Aim of the exercise> For each line of the data below, copy it if it holds the word "best".

Stored data>
= = =

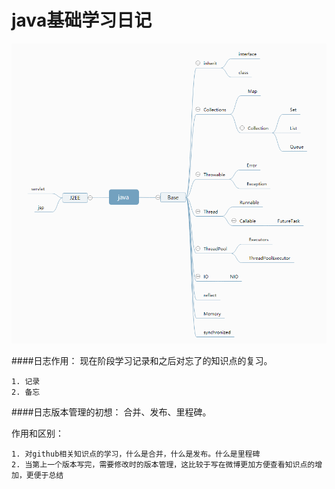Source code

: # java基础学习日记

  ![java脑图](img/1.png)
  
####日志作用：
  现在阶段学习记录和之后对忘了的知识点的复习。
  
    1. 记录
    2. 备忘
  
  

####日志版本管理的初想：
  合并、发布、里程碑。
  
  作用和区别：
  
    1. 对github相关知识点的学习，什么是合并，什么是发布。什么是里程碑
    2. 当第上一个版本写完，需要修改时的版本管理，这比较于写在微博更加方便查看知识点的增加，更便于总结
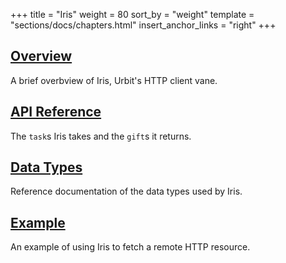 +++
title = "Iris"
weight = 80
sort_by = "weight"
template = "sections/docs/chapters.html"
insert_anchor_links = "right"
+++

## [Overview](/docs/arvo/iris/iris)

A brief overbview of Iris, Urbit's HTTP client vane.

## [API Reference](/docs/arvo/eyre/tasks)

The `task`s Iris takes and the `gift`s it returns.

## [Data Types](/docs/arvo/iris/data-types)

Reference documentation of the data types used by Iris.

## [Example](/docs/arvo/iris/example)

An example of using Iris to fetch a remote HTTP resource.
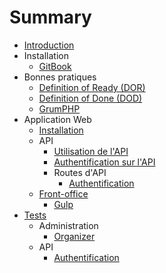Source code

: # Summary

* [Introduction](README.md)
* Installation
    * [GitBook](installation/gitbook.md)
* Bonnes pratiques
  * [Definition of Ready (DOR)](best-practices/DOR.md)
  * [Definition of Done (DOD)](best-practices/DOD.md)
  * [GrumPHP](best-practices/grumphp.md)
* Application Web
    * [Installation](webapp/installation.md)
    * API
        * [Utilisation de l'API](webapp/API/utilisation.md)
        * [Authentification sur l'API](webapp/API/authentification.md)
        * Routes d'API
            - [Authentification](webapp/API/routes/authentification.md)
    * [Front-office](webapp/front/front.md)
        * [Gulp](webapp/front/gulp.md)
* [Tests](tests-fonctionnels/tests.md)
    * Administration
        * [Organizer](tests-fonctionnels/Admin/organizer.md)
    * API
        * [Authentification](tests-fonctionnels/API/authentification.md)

= = =

Task answer>
  * [Definition of Ready (DOR)](best-practices/DOR.md)
  * [Definition of Done (DOD)](best-practices/DOD.md)
  * [GrumPHP](best-practices/grumphp.md)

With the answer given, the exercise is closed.